### What you have to do:
In the entries that follow, the line with "above. This is" opens the range and the line with "monotone spline interpolant." closes it; repeat that range exactly, both lines included.

### Input:
────────────────

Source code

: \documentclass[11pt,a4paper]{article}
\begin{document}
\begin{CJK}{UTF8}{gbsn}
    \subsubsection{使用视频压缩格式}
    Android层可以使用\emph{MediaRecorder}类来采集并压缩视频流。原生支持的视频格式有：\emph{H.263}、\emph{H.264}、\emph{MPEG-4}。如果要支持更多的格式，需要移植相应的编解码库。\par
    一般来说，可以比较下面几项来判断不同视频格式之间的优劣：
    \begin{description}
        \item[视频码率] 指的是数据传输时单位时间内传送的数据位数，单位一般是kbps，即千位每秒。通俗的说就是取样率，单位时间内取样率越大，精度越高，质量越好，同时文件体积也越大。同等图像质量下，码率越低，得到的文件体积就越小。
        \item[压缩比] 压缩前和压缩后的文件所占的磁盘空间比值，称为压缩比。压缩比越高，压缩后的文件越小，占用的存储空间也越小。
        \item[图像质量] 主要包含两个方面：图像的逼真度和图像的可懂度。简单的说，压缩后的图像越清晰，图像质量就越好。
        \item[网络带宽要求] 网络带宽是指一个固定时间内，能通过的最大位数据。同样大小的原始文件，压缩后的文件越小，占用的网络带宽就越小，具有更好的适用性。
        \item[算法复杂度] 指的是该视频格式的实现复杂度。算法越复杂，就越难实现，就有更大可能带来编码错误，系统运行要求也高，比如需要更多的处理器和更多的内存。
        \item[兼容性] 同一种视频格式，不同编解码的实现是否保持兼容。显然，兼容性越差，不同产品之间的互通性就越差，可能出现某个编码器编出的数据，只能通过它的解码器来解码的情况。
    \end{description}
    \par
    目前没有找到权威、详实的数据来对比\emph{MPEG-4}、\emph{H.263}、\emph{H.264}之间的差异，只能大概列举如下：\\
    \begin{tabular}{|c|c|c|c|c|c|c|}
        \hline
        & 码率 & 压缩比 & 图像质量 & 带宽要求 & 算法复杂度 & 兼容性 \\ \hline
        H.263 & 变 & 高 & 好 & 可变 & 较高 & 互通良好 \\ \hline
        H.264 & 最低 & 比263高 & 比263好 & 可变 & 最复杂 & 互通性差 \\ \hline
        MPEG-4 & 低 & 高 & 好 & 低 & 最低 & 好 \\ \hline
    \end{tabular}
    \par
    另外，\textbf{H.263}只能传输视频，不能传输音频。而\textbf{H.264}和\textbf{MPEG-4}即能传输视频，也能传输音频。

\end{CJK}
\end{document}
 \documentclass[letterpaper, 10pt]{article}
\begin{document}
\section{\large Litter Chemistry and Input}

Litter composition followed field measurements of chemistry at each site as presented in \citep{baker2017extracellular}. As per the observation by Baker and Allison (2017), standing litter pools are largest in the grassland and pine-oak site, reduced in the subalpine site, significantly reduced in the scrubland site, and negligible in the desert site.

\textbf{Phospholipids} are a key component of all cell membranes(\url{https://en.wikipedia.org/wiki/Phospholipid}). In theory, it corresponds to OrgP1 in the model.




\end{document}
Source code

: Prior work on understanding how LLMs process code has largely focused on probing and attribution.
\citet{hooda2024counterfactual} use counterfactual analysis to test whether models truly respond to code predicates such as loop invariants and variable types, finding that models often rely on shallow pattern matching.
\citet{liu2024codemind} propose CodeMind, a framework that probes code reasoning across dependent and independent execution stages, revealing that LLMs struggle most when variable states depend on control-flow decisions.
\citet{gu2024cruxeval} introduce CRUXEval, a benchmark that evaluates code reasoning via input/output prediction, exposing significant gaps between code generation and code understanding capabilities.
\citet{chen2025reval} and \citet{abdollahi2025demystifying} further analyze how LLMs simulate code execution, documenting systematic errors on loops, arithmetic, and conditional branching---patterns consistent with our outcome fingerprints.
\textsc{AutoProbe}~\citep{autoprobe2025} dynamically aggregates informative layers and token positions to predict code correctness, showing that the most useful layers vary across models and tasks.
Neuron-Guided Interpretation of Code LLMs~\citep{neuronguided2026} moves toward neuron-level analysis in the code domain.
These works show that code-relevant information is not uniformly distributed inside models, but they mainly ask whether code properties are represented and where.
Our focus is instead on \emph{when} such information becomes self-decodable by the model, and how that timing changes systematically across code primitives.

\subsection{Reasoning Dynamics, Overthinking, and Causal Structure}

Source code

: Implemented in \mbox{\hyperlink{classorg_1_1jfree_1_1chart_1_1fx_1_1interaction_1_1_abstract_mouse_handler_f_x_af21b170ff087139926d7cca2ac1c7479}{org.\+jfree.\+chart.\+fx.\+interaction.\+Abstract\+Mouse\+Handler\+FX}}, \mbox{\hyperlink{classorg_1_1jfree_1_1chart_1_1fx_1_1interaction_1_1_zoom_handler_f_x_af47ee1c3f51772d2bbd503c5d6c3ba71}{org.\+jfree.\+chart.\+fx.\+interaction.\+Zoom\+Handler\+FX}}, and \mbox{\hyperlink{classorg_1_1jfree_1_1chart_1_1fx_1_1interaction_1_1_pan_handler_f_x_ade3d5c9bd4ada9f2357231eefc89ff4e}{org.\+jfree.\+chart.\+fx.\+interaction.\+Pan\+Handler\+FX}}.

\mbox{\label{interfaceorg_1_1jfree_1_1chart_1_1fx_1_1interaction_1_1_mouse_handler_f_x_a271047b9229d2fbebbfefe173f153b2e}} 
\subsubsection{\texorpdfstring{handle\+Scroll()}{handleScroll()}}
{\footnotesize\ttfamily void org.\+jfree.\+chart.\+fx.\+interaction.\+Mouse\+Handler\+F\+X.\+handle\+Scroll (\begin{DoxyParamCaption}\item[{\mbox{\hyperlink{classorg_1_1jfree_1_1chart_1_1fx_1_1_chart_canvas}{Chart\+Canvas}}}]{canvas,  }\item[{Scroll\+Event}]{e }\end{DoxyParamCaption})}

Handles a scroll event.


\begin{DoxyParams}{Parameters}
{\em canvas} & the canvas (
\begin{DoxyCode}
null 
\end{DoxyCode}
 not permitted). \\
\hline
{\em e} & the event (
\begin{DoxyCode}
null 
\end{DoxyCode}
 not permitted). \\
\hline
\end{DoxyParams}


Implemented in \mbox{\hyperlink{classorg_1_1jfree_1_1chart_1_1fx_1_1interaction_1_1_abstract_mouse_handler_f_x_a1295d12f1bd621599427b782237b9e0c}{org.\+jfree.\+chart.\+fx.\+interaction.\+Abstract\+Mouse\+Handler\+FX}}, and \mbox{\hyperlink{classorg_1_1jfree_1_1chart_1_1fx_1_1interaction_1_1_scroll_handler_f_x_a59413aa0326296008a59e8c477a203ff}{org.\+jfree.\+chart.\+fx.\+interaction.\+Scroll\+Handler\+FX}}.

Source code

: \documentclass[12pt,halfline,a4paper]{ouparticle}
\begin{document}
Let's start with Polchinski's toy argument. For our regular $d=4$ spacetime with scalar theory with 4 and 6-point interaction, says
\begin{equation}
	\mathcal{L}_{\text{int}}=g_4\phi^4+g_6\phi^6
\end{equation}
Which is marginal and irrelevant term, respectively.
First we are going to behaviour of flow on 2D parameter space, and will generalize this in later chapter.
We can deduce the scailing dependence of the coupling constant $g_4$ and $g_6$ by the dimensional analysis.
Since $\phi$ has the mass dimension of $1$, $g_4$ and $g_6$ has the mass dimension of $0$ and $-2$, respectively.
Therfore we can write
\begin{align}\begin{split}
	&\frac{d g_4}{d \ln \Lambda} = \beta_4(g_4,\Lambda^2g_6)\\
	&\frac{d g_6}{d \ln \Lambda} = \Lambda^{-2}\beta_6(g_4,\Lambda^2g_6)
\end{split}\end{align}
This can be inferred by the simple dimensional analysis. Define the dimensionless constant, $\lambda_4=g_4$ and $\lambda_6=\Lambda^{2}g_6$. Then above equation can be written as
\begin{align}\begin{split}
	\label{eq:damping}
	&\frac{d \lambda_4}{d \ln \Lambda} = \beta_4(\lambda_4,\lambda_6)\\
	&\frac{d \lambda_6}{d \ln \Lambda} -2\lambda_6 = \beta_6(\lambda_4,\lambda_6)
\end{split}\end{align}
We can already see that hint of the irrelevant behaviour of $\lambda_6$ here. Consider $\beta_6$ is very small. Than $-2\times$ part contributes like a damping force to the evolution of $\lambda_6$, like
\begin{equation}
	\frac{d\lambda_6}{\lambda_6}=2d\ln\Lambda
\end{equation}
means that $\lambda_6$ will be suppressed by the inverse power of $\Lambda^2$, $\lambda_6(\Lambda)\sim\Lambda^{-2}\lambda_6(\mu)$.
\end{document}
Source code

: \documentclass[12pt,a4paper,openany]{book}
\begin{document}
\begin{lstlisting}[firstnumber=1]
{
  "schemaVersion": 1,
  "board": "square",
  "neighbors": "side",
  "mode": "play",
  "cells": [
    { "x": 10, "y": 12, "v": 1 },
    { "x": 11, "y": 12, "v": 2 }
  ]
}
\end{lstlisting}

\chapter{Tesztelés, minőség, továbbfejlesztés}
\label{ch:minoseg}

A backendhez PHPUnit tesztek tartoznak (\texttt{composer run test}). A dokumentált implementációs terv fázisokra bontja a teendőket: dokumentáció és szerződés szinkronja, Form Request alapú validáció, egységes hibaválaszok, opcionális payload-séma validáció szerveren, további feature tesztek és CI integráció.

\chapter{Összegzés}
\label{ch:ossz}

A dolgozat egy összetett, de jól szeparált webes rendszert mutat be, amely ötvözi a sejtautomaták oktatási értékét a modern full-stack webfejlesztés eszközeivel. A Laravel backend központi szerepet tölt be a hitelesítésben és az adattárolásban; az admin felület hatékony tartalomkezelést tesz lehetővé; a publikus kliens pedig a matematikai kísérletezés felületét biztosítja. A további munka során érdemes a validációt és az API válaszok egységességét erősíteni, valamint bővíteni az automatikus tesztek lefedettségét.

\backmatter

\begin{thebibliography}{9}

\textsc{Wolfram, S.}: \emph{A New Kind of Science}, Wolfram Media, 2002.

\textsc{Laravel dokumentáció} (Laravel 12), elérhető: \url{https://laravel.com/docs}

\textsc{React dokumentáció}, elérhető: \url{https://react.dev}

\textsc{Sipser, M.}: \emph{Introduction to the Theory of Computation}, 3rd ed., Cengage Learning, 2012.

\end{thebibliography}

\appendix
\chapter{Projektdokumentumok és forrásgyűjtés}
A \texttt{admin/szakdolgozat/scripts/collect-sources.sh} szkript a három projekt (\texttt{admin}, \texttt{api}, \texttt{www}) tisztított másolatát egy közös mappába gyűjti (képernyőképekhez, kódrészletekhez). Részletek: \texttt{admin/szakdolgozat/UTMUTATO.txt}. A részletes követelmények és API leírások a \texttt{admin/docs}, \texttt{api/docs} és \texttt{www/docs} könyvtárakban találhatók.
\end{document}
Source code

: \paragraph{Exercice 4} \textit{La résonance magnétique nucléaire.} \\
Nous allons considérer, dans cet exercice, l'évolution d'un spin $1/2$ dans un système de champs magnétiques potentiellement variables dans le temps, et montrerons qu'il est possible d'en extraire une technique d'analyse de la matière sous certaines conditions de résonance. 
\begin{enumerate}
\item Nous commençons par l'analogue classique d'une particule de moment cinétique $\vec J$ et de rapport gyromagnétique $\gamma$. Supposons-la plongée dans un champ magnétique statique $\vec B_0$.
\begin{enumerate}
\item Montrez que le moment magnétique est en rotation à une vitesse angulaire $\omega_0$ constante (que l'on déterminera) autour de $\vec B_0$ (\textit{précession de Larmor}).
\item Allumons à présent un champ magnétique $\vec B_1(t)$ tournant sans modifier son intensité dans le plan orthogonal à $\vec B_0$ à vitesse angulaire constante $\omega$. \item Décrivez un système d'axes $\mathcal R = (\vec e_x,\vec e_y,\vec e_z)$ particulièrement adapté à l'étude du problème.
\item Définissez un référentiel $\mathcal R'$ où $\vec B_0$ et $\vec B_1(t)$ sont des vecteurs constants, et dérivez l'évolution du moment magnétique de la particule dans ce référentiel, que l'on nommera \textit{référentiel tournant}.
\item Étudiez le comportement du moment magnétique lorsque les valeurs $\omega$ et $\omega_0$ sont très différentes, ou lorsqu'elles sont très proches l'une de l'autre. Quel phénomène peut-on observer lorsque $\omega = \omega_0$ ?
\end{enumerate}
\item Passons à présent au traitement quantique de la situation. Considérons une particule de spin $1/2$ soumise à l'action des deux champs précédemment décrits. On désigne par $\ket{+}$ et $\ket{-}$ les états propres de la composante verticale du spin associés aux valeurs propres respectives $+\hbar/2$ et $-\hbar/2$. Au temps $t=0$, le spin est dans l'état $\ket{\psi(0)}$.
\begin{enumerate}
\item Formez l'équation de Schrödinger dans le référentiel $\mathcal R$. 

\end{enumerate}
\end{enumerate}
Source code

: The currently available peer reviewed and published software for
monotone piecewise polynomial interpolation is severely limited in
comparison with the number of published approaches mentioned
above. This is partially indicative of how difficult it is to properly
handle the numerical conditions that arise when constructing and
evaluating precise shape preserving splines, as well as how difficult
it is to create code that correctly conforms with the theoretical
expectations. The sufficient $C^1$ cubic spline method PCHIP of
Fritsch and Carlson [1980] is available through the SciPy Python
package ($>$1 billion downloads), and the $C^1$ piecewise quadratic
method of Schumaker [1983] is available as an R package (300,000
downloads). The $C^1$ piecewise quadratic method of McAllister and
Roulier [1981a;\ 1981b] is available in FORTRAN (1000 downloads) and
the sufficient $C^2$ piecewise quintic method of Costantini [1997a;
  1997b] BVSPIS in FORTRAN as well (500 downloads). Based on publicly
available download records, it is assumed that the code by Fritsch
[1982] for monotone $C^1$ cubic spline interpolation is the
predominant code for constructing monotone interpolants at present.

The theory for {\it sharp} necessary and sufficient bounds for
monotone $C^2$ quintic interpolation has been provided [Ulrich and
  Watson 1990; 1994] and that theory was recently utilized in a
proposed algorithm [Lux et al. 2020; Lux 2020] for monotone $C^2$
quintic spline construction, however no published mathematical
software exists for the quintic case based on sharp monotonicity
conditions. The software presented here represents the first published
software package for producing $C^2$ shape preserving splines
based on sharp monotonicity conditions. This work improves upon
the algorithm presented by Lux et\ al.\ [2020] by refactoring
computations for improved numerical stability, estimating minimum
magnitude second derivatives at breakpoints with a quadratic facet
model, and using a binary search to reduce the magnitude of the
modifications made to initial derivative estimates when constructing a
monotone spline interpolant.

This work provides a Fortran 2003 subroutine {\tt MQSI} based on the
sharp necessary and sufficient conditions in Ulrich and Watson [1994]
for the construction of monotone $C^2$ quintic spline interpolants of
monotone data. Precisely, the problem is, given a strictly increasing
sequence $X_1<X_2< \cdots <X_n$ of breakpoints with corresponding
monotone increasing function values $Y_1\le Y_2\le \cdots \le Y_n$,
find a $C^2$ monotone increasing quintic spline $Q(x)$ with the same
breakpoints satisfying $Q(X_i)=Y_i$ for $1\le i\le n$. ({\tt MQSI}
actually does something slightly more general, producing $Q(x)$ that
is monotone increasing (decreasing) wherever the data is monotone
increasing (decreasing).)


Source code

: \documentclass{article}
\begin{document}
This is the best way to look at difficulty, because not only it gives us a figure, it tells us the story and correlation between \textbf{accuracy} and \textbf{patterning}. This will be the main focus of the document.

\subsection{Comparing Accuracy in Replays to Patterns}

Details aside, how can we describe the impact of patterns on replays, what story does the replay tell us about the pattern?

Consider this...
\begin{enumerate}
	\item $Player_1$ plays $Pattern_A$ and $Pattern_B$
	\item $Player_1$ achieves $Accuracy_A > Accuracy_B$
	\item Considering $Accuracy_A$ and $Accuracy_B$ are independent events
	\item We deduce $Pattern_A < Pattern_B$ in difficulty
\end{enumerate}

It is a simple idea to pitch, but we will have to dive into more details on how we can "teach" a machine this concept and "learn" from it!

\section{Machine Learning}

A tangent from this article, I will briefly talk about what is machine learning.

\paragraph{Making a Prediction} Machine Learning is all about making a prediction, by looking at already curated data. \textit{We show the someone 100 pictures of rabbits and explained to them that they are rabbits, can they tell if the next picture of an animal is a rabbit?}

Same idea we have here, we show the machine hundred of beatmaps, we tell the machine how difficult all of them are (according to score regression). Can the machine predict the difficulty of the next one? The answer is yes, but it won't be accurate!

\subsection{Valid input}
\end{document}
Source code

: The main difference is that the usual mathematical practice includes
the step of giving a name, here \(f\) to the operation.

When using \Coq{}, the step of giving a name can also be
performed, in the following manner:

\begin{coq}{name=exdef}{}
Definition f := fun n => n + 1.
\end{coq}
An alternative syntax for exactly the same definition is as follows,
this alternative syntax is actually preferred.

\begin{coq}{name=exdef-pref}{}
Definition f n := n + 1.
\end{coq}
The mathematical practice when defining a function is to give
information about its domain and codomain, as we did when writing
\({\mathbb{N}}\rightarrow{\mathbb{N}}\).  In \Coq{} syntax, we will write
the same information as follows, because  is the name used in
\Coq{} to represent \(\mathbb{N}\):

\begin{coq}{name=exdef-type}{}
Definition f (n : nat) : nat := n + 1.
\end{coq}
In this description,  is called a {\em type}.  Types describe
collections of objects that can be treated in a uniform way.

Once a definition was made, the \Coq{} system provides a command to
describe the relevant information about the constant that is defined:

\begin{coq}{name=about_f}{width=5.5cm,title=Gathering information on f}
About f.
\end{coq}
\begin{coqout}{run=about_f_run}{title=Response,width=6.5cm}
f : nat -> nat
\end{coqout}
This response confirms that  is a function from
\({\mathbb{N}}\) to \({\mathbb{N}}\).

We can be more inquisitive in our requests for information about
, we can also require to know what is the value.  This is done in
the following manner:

────────────────

### Solution to this exercise:
above. This is partially indicative of how difficult it is to properly
handle the numerical conditions that arise when constructing and
evaluating precise shape preserving splines, as well as how difficult
it is to create code that correctly conforms with the theoretical
expectations. The sufficient $C^1$ cubic spline method PCHIP of
Fritsch and Carlson [1980] is available through the SciPy Python
package ($>$1 billion downloads), and the $C^1$ piecewise quadratic
method of Schumaker [1983] is available as an R package (300,000
downloads). The $C^1$ piecewise quadratic method of McAllister and
Roulier [1981a;\ 1981b] is available in FORTRAN (1000 downloads) and
the sufficient $C^2$ piecewise quintic method of Costantini [1997a;
  1997b] BVSPIS in FORTRAN as well (500 downloads). Based on publicly
available download records, it is assumed that the code by Fritsch
[1982] for monotone $C^1$ cubic spline interpolation is the
predominant code for constructing monotone interpolants at present.

The theory for {\it sharp} necessary and sufficient bounds for
monotone $C^2$ quintic interpolation has been provided [Ulrich and
  Watson 1990; 1994] and that theory was recently utilized in a
proposed algorithm [Lux et al. 2020; Lux 2020] for monotone $C^2$
quintic spline construction, however no published mathematical
software exists for the quintic case based on sharp monotonicity
conditions. The software presented here represents the first published
software package for producing $C^2$ shape preserving splines
based on sharp monotonicity conditions. This work improves upon
the algorithm presented by Lux et\ al.\ [2020] by refactoring
computations for improved numerical stability, estimating minimum
magnitude second derivatives at breakpoints with a quadratic facet
model, and using a binary search to reduce the magnitude of the
modifications made to initial derivative estimates when constructing a
monotone spline interpolant.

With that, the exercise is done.